### Try it
Please restate, word for word, the lines below that begin at the one with "1 Mbit/s & 40m \\" and end at the one with "verschiedenen Sensoren, Aktoren". Leave out all other lines.

### Material for this task
• • • • • • •

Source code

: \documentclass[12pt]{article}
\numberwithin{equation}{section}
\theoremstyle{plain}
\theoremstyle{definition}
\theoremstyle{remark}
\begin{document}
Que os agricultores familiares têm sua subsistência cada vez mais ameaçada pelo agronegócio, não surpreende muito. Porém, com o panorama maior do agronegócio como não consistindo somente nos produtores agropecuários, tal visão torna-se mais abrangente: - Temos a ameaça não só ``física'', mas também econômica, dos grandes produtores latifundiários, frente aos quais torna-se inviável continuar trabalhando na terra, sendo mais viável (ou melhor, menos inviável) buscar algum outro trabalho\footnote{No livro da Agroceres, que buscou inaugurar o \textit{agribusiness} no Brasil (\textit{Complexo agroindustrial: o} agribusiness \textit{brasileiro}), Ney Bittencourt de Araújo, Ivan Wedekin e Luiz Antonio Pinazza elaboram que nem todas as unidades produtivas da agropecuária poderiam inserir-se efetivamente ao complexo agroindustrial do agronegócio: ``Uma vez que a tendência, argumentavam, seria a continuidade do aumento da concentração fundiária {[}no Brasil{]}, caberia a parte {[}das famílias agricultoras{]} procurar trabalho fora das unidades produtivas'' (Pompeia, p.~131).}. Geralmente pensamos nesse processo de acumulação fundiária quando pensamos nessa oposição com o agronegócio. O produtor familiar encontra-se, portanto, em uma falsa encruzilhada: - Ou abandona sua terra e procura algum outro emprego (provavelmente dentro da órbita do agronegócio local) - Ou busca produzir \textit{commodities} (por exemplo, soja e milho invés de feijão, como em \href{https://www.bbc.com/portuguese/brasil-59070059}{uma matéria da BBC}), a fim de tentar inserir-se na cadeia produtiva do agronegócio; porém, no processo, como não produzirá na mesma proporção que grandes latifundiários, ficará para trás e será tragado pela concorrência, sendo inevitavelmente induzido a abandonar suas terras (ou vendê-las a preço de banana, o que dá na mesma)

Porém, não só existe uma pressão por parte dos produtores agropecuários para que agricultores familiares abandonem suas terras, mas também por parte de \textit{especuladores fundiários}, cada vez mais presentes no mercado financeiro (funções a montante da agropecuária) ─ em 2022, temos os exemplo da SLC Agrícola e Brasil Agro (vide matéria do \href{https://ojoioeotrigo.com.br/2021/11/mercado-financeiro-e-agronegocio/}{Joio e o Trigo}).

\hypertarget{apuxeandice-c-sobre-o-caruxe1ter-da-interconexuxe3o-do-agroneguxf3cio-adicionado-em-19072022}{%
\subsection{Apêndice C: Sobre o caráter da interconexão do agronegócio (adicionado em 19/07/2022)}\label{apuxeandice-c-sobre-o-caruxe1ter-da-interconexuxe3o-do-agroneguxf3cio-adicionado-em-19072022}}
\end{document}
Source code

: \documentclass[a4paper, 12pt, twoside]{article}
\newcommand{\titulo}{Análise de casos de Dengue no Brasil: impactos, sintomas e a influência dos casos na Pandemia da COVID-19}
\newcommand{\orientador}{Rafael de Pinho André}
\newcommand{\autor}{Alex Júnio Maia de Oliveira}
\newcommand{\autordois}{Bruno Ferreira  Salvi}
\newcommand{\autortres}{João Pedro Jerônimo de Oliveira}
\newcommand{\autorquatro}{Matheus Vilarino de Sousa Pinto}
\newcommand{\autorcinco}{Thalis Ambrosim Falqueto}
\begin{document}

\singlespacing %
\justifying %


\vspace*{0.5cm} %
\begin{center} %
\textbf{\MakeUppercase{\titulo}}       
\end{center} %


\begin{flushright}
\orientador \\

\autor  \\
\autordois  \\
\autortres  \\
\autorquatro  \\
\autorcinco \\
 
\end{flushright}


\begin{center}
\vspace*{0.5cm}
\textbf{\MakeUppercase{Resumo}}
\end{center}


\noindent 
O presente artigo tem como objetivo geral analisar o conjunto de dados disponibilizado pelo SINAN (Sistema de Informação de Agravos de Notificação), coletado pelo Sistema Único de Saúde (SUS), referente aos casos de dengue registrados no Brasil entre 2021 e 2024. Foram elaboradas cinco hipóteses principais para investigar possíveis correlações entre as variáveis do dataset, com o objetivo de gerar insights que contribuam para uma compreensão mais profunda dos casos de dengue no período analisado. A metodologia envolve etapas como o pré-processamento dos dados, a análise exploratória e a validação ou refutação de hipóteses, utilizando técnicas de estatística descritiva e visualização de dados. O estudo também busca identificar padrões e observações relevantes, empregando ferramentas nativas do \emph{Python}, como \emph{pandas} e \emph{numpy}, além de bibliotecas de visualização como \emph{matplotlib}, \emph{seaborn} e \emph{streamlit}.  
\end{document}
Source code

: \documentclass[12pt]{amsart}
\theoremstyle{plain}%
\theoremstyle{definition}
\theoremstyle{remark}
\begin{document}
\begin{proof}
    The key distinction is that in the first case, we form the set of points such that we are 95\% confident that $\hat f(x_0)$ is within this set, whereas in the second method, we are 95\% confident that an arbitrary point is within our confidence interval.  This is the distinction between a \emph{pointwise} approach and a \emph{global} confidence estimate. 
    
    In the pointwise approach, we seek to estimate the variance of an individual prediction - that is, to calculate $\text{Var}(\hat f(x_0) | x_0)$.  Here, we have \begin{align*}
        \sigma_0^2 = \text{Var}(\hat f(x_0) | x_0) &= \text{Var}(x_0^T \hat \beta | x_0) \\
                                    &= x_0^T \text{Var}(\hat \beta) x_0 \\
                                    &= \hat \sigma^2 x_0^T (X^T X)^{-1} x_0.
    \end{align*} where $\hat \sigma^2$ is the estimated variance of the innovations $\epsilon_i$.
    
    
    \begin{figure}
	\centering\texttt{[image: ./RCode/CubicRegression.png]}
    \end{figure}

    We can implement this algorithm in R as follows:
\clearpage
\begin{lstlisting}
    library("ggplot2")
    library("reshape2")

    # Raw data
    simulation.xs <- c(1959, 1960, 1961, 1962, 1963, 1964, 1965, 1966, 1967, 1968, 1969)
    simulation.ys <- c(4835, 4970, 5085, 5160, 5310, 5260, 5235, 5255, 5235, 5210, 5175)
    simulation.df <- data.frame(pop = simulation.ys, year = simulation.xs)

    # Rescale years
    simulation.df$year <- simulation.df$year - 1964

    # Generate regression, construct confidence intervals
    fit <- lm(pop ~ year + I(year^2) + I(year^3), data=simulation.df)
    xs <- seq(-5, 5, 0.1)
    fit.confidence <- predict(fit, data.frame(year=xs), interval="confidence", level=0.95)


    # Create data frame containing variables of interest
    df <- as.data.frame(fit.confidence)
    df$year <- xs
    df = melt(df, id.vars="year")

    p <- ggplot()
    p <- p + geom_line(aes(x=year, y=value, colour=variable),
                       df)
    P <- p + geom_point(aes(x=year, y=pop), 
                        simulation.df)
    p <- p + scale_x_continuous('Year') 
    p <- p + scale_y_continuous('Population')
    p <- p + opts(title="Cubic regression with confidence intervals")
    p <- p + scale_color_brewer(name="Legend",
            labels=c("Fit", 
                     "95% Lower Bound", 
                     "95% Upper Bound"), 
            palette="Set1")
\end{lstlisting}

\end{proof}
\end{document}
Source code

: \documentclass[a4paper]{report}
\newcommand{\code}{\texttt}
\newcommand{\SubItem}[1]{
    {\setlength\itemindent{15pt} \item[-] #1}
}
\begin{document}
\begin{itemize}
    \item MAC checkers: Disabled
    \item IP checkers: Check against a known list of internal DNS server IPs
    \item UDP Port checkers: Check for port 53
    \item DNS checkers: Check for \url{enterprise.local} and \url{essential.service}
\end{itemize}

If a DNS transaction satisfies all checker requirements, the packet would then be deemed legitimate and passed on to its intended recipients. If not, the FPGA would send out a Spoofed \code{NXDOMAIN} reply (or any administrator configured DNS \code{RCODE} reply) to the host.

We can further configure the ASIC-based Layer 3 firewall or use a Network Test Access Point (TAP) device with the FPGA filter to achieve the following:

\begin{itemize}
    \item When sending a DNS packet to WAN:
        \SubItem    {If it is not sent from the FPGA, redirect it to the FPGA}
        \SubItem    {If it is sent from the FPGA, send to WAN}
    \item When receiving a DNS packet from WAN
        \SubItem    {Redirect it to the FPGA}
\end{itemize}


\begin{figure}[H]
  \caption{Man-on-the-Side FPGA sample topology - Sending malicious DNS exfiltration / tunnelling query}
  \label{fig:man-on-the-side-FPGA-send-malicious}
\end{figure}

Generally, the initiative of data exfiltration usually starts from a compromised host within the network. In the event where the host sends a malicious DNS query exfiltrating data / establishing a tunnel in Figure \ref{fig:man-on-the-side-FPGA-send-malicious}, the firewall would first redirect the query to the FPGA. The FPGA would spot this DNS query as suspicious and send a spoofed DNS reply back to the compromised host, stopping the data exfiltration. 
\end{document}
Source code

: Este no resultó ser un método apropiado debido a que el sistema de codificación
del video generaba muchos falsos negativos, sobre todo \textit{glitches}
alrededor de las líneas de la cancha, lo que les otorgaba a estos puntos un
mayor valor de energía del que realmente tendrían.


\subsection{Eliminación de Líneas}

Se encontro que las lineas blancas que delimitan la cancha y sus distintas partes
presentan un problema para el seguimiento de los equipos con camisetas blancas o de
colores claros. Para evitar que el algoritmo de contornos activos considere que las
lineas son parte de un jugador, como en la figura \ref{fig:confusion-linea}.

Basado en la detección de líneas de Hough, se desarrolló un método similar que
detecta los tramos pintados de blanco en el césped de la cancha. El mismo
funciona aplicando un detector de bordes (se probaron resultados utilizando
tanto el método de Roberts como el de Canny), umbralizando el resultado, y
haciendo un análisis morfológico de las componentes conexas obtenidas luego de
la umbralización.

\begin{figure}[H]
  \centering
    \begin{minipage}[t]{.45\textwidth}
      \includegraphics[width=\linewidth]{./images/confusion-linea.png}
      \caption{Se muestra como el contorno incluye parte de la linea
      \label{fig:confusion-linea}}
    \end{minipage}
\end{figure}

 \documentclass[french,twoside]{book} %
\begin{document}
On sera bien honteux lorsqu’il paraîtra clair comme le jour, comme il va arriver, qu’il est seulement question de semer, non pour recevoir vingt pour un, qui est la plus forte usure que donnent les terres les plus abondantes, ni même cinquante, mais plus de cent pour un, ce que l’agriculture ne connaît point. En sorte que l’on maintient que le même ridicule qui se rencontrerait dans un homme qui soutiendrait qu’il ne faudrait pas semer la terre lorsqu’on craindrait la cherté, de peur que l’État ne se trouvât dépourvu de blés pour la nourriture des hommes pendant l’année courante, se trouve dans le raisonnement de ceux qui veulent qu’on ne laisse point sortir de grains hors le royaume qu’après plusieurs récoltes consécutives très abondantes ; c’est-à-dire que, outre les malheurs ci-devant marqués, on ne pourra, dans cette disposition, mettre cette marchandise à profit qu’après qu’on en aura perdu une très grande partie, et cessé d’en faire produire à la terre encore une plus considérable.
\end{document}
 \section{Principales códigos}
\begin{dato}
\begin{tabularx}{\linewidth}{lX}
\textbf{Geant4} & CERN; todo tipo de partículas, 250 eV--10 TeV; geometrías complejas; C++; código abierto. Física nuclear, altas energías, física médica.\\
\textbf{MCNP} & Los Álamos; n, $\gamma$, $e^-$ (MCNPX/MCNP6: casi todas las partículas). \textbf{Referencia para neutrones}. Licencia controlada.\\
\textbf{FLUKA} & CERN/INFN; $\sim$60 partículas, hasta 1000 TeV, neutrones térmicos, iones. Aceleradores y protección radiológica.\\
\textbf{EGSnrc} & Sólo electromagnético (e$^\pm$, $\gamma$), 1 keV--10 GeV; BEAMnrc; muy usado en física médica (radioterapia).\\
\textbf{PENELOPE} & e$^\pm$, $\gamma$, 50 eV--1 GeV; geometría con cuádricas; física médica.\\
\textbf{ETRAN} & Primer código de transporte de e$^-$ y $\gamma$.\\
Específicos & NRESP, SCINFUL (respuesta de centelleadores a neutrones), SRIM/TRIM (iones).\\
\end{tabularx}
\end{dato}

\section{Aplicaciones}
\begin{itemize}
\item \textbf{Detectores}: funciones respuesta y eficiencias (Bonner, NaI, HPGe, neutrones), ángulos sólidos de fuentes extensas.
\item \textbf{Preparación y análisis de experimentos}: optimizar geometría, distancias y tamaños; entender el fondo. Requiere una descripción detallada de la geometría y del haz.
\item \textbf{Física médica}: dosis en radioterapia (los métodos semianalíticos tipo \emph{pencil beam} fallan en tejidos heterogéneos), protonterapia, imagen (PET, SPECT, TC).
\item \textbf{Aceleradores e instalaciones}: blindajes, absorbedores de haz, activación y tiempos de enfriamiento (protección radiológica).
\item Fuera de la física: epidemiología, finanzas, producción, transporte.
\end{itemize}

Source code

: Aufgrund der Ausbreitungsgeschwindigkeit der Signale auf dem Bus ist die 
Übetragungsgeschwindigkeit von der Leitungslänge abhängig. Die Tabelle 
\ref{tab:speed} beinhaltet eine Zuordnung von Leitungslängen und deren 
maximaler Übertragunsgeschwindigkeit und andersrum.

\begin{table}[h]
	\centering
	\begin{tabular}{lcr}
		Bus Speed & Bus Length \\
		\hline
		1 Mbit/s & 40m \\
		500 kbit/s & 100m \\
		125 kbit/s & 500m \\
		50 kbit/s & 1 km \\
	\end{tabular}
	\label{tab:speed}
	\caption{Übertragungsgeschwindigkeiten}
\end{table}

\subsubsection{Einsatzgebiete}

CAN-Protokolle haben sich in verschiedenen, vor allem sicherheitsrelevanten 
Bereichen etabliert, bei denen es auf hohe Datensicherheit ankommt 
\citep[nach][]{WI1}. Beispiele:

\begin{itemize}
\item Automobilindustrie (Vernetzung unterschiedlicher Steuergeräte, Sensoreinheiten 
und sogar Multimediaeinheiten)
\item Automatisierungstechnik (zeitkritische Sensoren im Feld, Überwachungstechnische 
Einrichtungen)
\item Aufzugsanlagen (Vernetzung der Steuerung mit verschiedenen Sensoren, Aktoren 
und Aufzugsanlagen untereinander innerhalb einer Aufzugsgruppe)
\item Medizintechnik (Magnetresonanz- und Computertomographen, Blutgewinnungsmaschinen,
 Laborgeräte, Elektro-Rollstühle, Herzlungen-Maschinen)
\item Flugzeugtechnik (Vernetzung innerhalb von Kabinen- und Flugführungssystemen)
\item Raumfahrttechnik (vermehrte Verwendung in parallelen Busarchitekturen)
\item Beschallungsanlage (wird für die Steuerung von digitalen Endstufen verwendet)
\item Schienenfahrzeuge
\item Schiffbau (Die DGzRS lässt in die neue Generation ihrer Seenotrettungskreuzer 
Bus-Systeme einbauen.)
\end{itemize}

• • • • • • •

### Output
		1 Mbit/s & 40m \\
		500 kbit/s & 100m \\
		125 kbit/s & 500m \\
		50 kbit/s & 1 km \\
	\end{tabular}
	\label{tab:speed}
	\caption{Übertragungsgeschwindigkeiten}
\end{table}

\subsubsection{Einsatzgebiete}

CAN-Protokolle haben sich in verschiedenen, vor allem sicherheitsrelevanten 
Bereichen etabliert, bei denen es auf hohe Datensicherheit ankommt 
\citep[nach][]{WI1}. Beispiele:

\begin{itemize}
\item Automobilindustrie (Vernetzung unterschiedlicher Steuergeräte, Sensoreinheiten 
und sogar Multimediaeinheiten)
\item Automatisierungstechnik (zeitkritische Sensoren im Feld, Überwachungstechnische 
Einrichtungen)
\item Aufzugsanlagen (Vernetzung der Steuerung mit verschiedenen Sensoren, Aktoren 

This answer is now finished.